Jackson gestured at Dominique. “Any questions?”
Garrett stared at his nephew and the blood-drinker waiting for him to come to grips with a situation all three of them would have considered inconceivable only an hour ago. When he didn’t speak, Jackson volunteered all that Dominique had shared with him so far, asking clarifying questions along the way. Dominique answered as best he could about the yacht, its owner’s habits, Bijou, and some details that led up to Cassidy’s kidnapping. To his amazement, he and the hunter worked well together once they got past their innate hostilities and focused on the common goal of rescuing the woman they obviously both loved.
That last bit he tried not to think about. Since he wouldn’t survive long enough to see her again, it didn’t matter. At least she would know he gave his life for her.
“What do you think?” Jackson finished. “Are we doing this?”
Garrett still stared straight ahead, probably at Dominique on his screen, and rubbed a knuckle over his lower lip in thought. The shock and disbelief in his face had given way to something more guarded and calculating. “That depends. Does your demon sire have a name?”
Somehow, Dominique spoke the name without a trace of emotion.
“I see,” Garrett said, leaning forward. “Don’t suppose you know just how old this…Kambyses might be, do you?”
“He claims five-thousand years.”
“Shit,” Jackson whispered. His right hand fidgeted, the thumb rubbing two amputated fingers. “We knew your sire had to be old, but this—”
“Not just old,” Garrett broke in. “Kambyses.” He rolled the name around his mouth as though tasting a fine wine. “That’s a myth name among their kind, one of several this guy has taken over the ages. The younger ones don’t usually know much about it, though. Including you, I’d wager.”
The small hairs all over Dominique’s body rose in silent and primal warning. “I know enough, and I promise you, he is no myth.”
“We never thought he was.”
“Then why haven’t I heard about him?” Jackson said.
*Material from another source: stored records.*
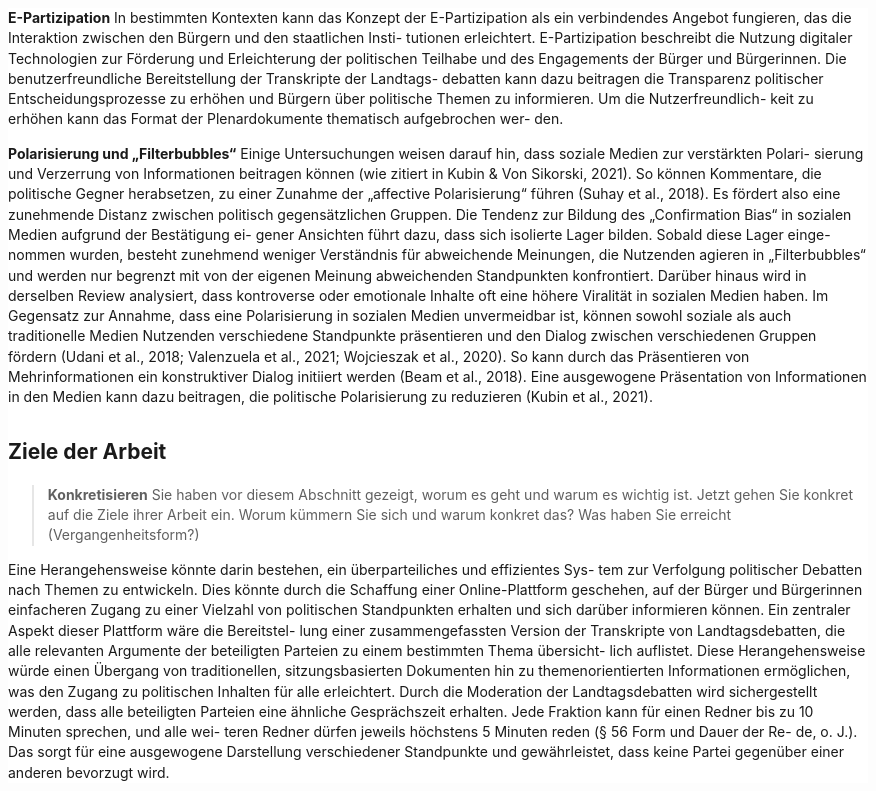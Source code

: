 **E-Partizipation**
In bestimmten Kontexten kann das Konzept der E-Partizipation als ein verbindendes
Angebot fungieren, das die Interaktion zwischen den Bürgern und den staatlichen Insti-
tutionen erleichtert. E-Partizipation beschreibt die Nutzung digitaler Technologien zur
Förderung und Erleichterung der politischen Teilhabe und des Engagements der Bürger
und Bürgerinnen. Die benutzerfreundliche Bereitstellung der Transkripte der Landtags-
debatten kann dazu beitragen die Transparenz politischer Entscheidungsprozesse zu
erhöhen und Bürgern über politische Themen zu informieren. Um die Nutzerfreundlich-
keit zu erhöhen kann das Format der Plenardokumente thematisch aufgebrochen wer-
den.

**Polarisierung und „Filterbubbles“**
Einige Untersuchungen weisen darauf hin, dass soziale Medien zur verstärkten Polari-
sierung und Verzerrung von Informationen beitragen können (wie zitiert in Kubin &
Von Sikorski, 2021). So können Kommentare, die politische Gegner herabsetzen, zu
einer Zunahme der „affective Polarisierung“ führen (Suhay et al., 2018). Es fördert also
eine zunehmende Distanz zwischen politisch gegensätzlichen Gruppen. Die Tendenz
zur Bildung des „Confirmation Bias“ in sozialen Medien aufgrund der Bestätigung ei-
gener Ansichten führt dazu, dass sich isolierte Lager bilden. Sobald diese Lager einge-
nommen wurden, besteht zunehmend weniger Verständnis für abweichende Meinungen,
die Nutzenden agieren in „Filterbubbles“ und werden nur begrenzt mit von der eigenen
Meinung abweichenden Standpunkten konfrontiert. Darüber hinaus wird in derselben
Review analysiert, dass kontroverse oder emotionale Inhalte oft eine höhere Viralität in
sozialen Medien haben.
Im Gegensatz zur Annahme, dass eine Polarisierung in sozialen Medien unvermeidbar
ist, können sowohl soziale als auch traditionelle Medien Nutzenden verschiedene
Standpunkte präsentieren und den Dialog zwischen verschiedenen Gruppen fördern 
(Udani et al., 2018; Valenzuela et al., 2021; Wojcieszak et al., 2020). So kann durch das
Präsentieren von Mehrinformationen ein konstruktiver Dialog initiiert werden (Beam et
al., 2018). Eine ausgewogene Präsentation von Informationen in den Medien kann dazu
beitragen, die politische Polarisierung zu reduzieren (Kubin et al., 2021).


## Ziele der Arbeit
> **Konkretisieren**
> Sie haben vor diesem Abschnitt gezeigt, worum es geht und warum es wichtig ist. Jetzt gehen Sie konkret auf die Ziele ihrer Arbeit ein. Worum kümmern Sie sich und warum konkret das? Was haben Sie erreicht (Vergangenheitsform?)

Eine Herangehensweise könnte darin bestehen, ein überparteiliches und effizientes Sys-
tem zur Verfolgung politischer Debatten nach Themen zu entwickeln. Dies könnte
durch die Schaffung einer Online-Plattform geschehen, auf der Bürger und Bürgerinnen
einfacheren Zugang zu einer Vielzahl von politischen Standpunkten erhalten und sich
darüber informieren können. Ein zentraler Aspekt dieser Plattform wäre die Bereitstel-
lung einer zusammengefassten Version der Transkripte von Landtagsdebatten, die alle
relevanten Argumente der beteiligten Parteien zu einem bestimmten Thema übersicht-
lich auflistet.
Diese Herangehensweise würde einen Übergang von traditionellen, sitzungsbasierten
Dokumenten hin zu themenorientierten Informationen ermöglichen, was den Zugang zu
politischen Inhalten für alle erleichtert. Durch die Moderation der Landtagsdebatten
wird sichergestellt werden, dass alle beteiligten Parteien eine ähnliche Gesprächszeit
erhalten. Jede Fraktion kann für einen Redner bis zu 10 Minuten sprechen, und alle wei-
teren Redner dürfen jeweils höchstens 5 Minuten reden (§ 56 Form und Dauer der Re-
de, o. J.). Das sorgt für eine ausgewogene Darstellung verschiedener Standpunkte und
gewährleistet, dass keine Partei gegenüber einer anderen bevorzugt wird.
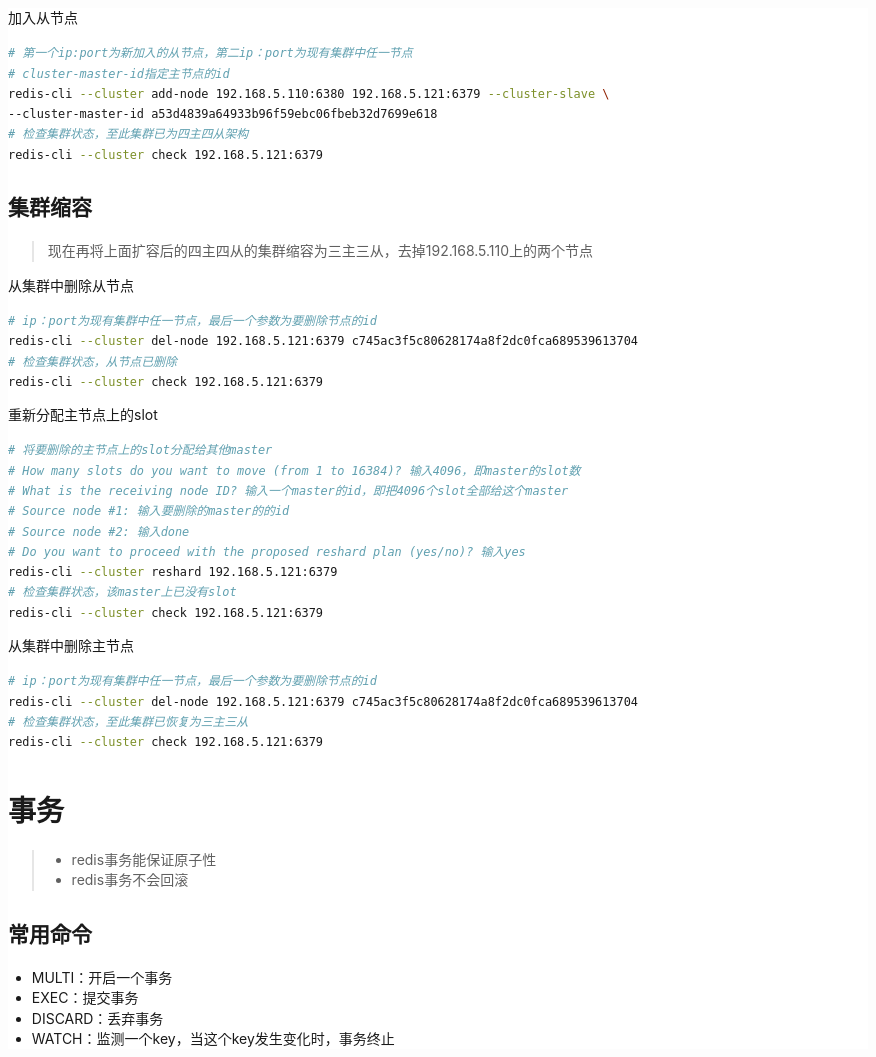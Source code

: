 加入从节点

```bash
# 第一个ip:port为新加入的从节点，第二ip：port为现有集群中任一节点
# cluster-master-id指定主节点的id
redis-cli --cluster add-node 192.168.5.110:6380 192.168.5.121:6379 --cluster-slave \
--cluster-master-id a53d4839a64933b96f59ebc06fbeb32d7699e618
# 检查集群状态，至此集群已为四主四从架构
redis-cli --cluster check 192.168.5.121:6379
```

## 集群缩容

> 现在再将上面扩容后的四主四从的集群缩容为三主三从，去掉192.168.5.110上的两个节点

从集群中删除从节点

```bash
# ip：port为现有集群中任一节点，最后一个参数为要删除节点的id
redis-cli --cluster del-node 192.168.5.121:6379 c745ac3f5c80628174a8f2dc0fca689539613704
# 检查集群状态，从节点已删除
redis-cli --cluster check 192.168.5.121:6379
```

重新分配主节点上的slot

```bash
# 将要删除的主节点上的slot分配给其他master
# How many slots do you want to move (from 1 to 16384)? 输入4096，即master的slot数
# What is the receiving node ID? 输入一个master的id，即把4096个slot全部给这个master
# Source node #1: 输入要删除的master的的id
# Source node #2: 输入done
# Do you want to proceed with the proposed reshard plan (yes/no)? 输入yes
redis-cli --cluster reshard 192.168.5.121:6379
# 检查集群状态，该master上已没有slot
redis-cli --cluster check 192.168.5.121:6379
```

从集群中删除主节点

```bash
# ip：port为现有集群中任一节点，最后一个参数为要删除节点的id
redis-cli --cluster del-node 192.168.5.121:6379 c745ac3f5c80628174a8f2dc0fca689539613704
# 检查集群状态，至此集群已恢复为三主三从
redis-cli --cluster check 192.168.5.121:6379
```

# 事务

> - redis事务能保证原子性
> - redis事务不会回滚

## 常用命令

- MULTI：开启一个事务
- EXEC：提交事务
- DISCARD：丢弃事务
- WATCH：监测一个key，当这个key发生变化时，事务终止
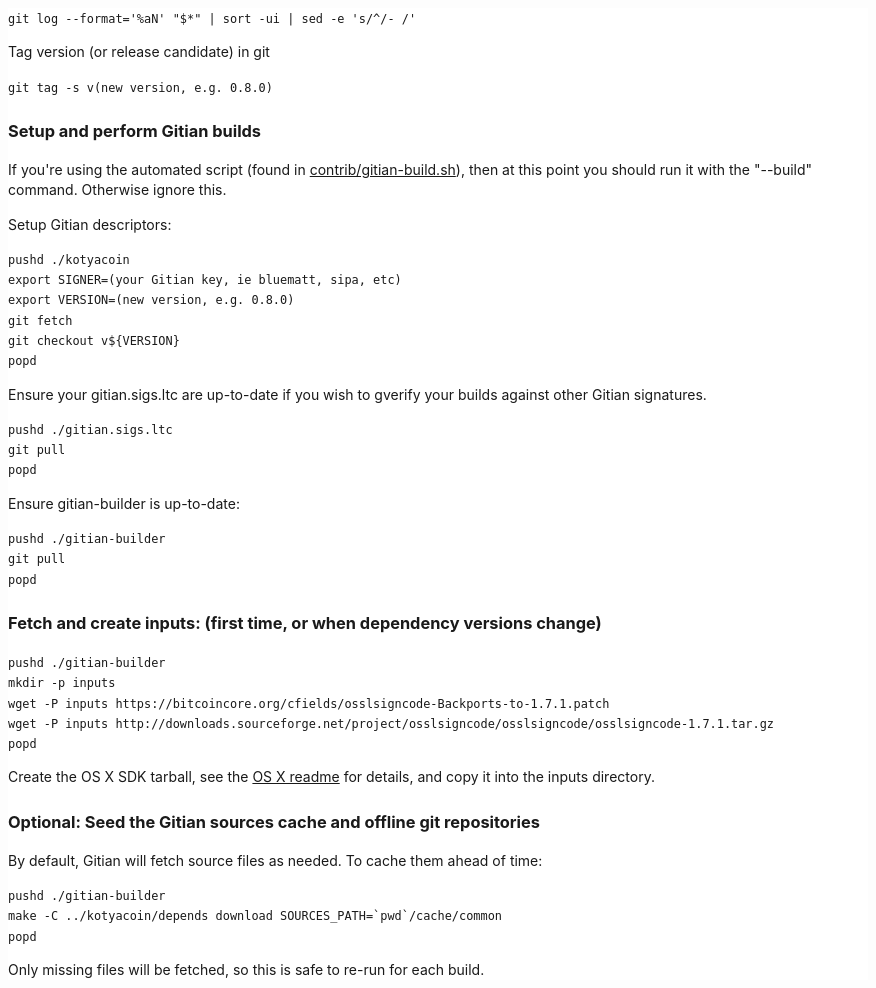     git log --format='%aN' "$*" | sort -ui | sed -e 's/^/- /'

Tag version (or release candidate) in git

    git tag -s v(new version, e.g. 0.8.0)

### Setup and perform Gitian builds

If you're using the automated script (found in [contrib/gitian-build.sh](/contrib/gitian-build.sh)), then at this point you should run it with the "--build" command. Otherwise ignore this.

Setup Gitian descriptors:

    pushd ./kotyacoin
    export SIGNER=(your Gitian key, ie bluematt, sipa, etc)
    export VERSION=(new version, e.g. 0.8.0)
    git fetch
    git checkout v${VERSION}
    popd

Ensure your gitian.sigs.ltc are up-to-date if you wish to gverify your builds against other Gitian signatures.

    pushd ./gitian.sigs.ltc
    git pull
    popd

Ensure gitian-builder is up-to-date:

    pushd ./gitian-builder
    git pull
    popd

### Fetch and create inputs: (first time, or when dependency versions change)

    pushd ./gitian-builder
    mkdir -p inputs
    wget -P inputs https://bitcoincore.org/cfields/osslsigncode-Backports-to-1.7.1.patch
    wget -P inputs http://downloads.sourceforge.net/project/osslsigncode/osslsigncode/osslsigncode-1.7.1.tar.gz
    popd

Create the OS X SDK tarball, see the [OS X readme](README_osx.md) for details, and copy it into the inputs directory.

### Optional: Seed the Gitian sources cache and offline git repositories

By default, Gitian will fetch source files as needed. To cache them ahead of time:

    pushd ./gitian-builder
    make -C ../kotyacoin/depends download SOURCES_PATH=`pwd`/cache/common
    popd

Only missing files will be fetched, so this is safe to re-run for each build.
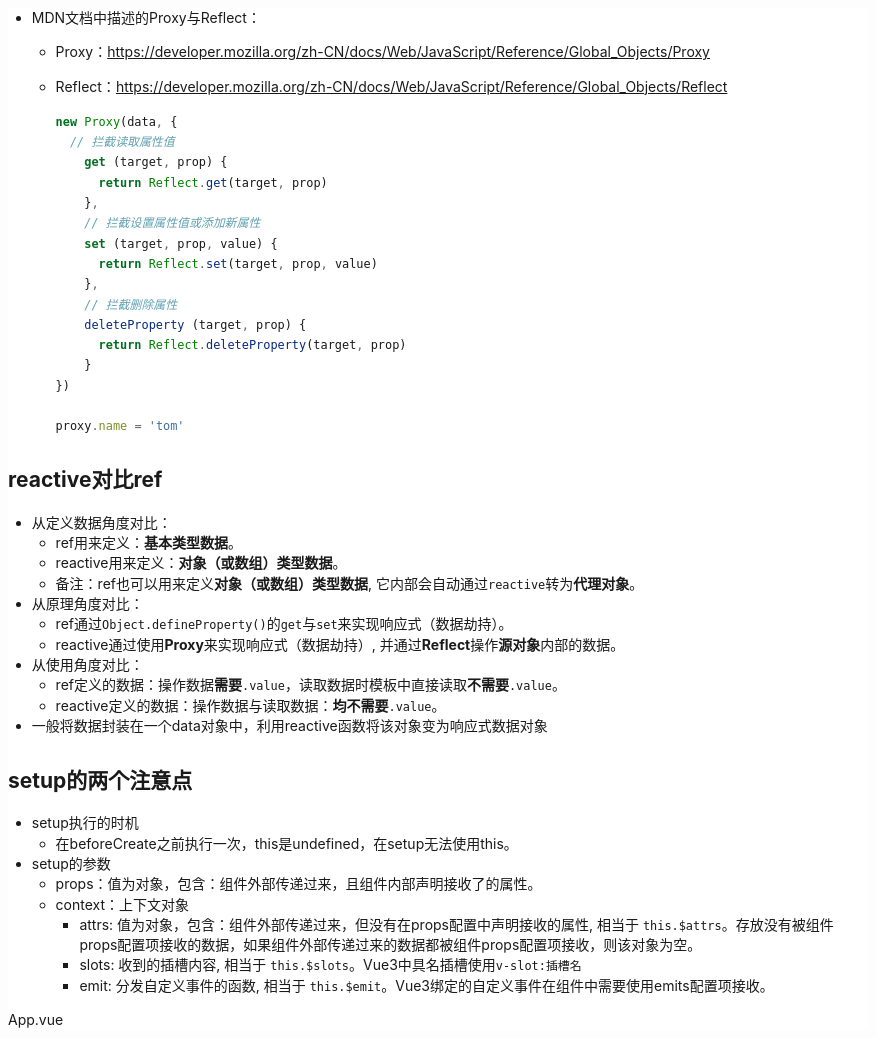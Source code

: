  - MDN文档中描述的Proxy与Reflect：

    - Proxy：https://developer.mozilla.org/zh-CN/docs/Web/JavaScript/Reference/Global_Objects/Proxy

    - Reflect：https://developer.mozilla.org/zh-CN/docs/Web/JavaScript/Reference/Global_Objects/Reflect

      ```js
      new Proxy(data, {
      	// 拦截读取属性值
          get (target, prop) {
          	return Reflect.get(target, prop)
          },
          // 拦截设置属性值或添加新属性
          set (target, prop, value) {
          	return Reflect.set(target, prop, value)
          },
          // 拦截删除属性
          deleteProperty (target, prop) {
          	return Reflect.deleteProperty(target, prop)
          }
      })
      
      proxy.name = 'tom'   
      ```

##  reactive对比ref

- 从定义数据角度对比：
  - ref用来定义：**基本类型数据**。
  - reactive用来定义：**对象（或数组）类型数据**。
  - 备注：ref也可以用来定义**对象（或数组）类型数据**, 它内部会自动通过`reactive`转为**代理对象**。
- 从原理角度对比：
  - ref通过`Object.defineProperty()`的`get`与`set`来实现响应式（数据劫持）。
  - reactive通过使用**Proxy**来实现响应式（数据劫持）, 并通过**Reflect**操作**源对象**内部的数据。
- 从使用角度对比：
  - ref定义的数据：操作数据**需要**`.value`，读取数据时模板中直接读取**不需要**`.value`。
  - reactive定义的数据：操作数据与读取数据：**均不需要**`.value`。
- 一般将数据封装在一个data对象中，利用reactive函数将该对象变为响应式数据对象

##  setup的两个注意点

- setup执行的时机
  - 在beforeCreate之前执行一次，this是undefined，在setup无法使用this。
- setup的参数
  - props：值为对象，包含：组件外部传递过来，且组件内部声明接收了的属性。
  - context：上下文对象
    - attrs: 值为对象，包含：组件外部传递过来，但没有在props配置中声明接收的属性, 相当于 `this.$attrs`。存放没有被组件props配置项接收的数据，如果组件外部传递过来的数据都被组件props配置项接收，则该对象为空。
    - slots: 收到的插槽内容, 相当于 `this.$slots`。Vue3中具名插槽使用`v-slot:插槽名`
    - emit: 分发自定义事件的函数, 相当于 `this.$emit`。Vue3绑定的自定义事件在组件中需要使用emits配置项接收。

App.vue
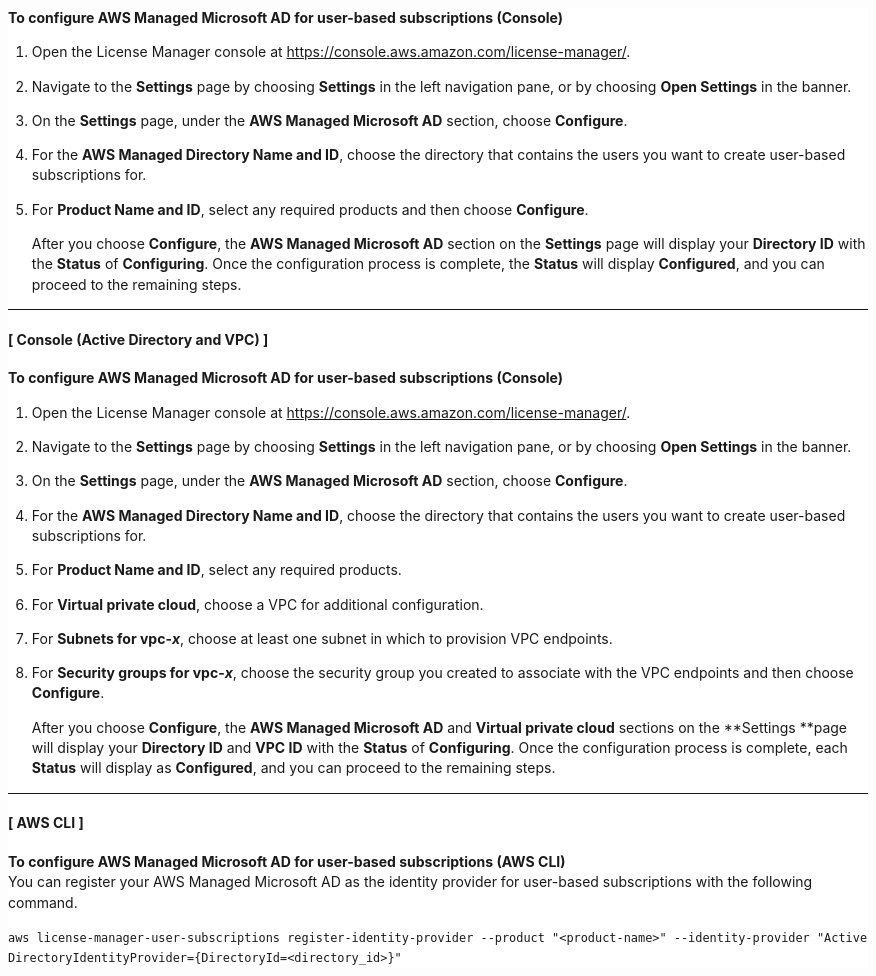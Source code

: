 **To configure AWS Managed Microsoft AD for user\-based subscriptions \(Console\)**

1. Open the License Manager console at [https://console\.aws\.amazon\.com/license\-manager/](https://console.aws.amazon.com/license-manager/)\.

1. Navigate to the **Settings** page by choosing **Settings** in the left navigation pane, or by choosing **Open Settings** in the banner\.

1. On the **Settings** page, under the **AWS Managed Microsoft AD** section, choose **Configure**\.

1. For the **AWS Managed Directory Name and ID**, choose the directory that contains the users you want to create user\-based subscriptions for\.

1. For **Product Name and ID**, select any required products and then choose **Configure**\.

   After you choose **Configure**, the **AWS Managed Microsoft AD** section on the **Settings** page will display your **Directory ID** with the **Status** of **Configuring**\. Once the configuration process is complete, the **Status** will display **Configured**, and you can proceed to the remaining steps\.

------
#### [ Console \(Active Directory and VPC\) ]

**To configure AWS Managed Microsoft AD for user\-based subscriptions \(Console\)**

1. Open the License Manager console at [https://console\.aws\.amazon\.com/license\-manager/](https://console.aws.amazon.com/license-manager/)\.

1. Navigate to the **Settings** page by choosing **Settings** in the left navigation pane, or by choosing **Open Settings** in the banner\.

1. On the **Settings** page, under the **AWS Managed Microsoft AD** section, choose **Configure**\.

1. For the **AWS Managed Directory Name and ID**, choose the directory that contains the users you want to create user\-based subscriptions for\.

1. For **Product Name and ID**, select any required products\.

1. For **Virtual private cloud**, choose a VPC for additional configuration\.

1. For **Subnets for vpc\-*x***, choose at least one subnet in which to provision VPC endpoints\.

1. For **Security groups for vpc\-*x***, choose the security group you created to associate with the VPC endpoints and then choose **Configure**\.

   After you choose **Configure**, the **AWS Managed Microsoft AD** and **Virtual private cloud** sections on the **Settings **page will display your **Directory ID** and **VPC ID** with the **Status** of **Configuring**\. Once the configuration process is complete, each **Status** will display as **Configured**, and you can proceed to the remaining steps\.

------
#### [ AWS CLI ]

**To configure AWS Managed Microsoft AD for user\-based subscriptions \(AWS CLI\)**  
You can register your AWS Managed Microsoft AD as the identity provider for user\-based subscriptions with the following command\.

```
aws license-manager-user-subscriptions register-identity-provider --product "<product-name>" --identity-provider "ActiveDirectoryIdentityProvider={DirectoryId=<directory_id>}"
```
“Because you’re still working on getting all the facts straight, kid, and this is a character we didn’t think we’d ever find.” A smug smile spread across his hard face. “Kambyses isn’t just ‘old.’ He is the oldest. The first one. The whole sorry lot began with him.”
Dominique sat, motionless as stone, as his mind flashed back to the haunted abyss and eons of time in his sire’s blood—and the utter lack of daylight in his memories.
“You’re looking a little paler than usual there, Nicky,” Garrett drawled. “I trust you know I’m right? And you’ve figured out what it means?”
He had. So had Jackson. “You mean when we take this thing out, we’ll—”
“Destroy us all,” Dominique whispered.
“All one hundred thirty-three thousand of you, give or take.” Garrett hummed with anticipation. “Which is only the ones we know about, of course.”
Dominique felt wispy, as close to fainting as he ever had. What had he done? For Cassidy, he had been willing to send thousands to their eternal deaths, himself included. Now he had irrevocably sealed the fate of them all. The hunters were on to the scent now, and while stopping Jackson would have been simple, he had no means to even reach Garrett, the far more efficient killing machine.
And what of Cassidy? She was at the center of this storm. He was doing this for her, for the slim chance that she would survive and carry with her the memory of their love.
For Cassidy, he would obliterate an entire world.
She is the key, and you are the lock. Together, you will change the world of night forever.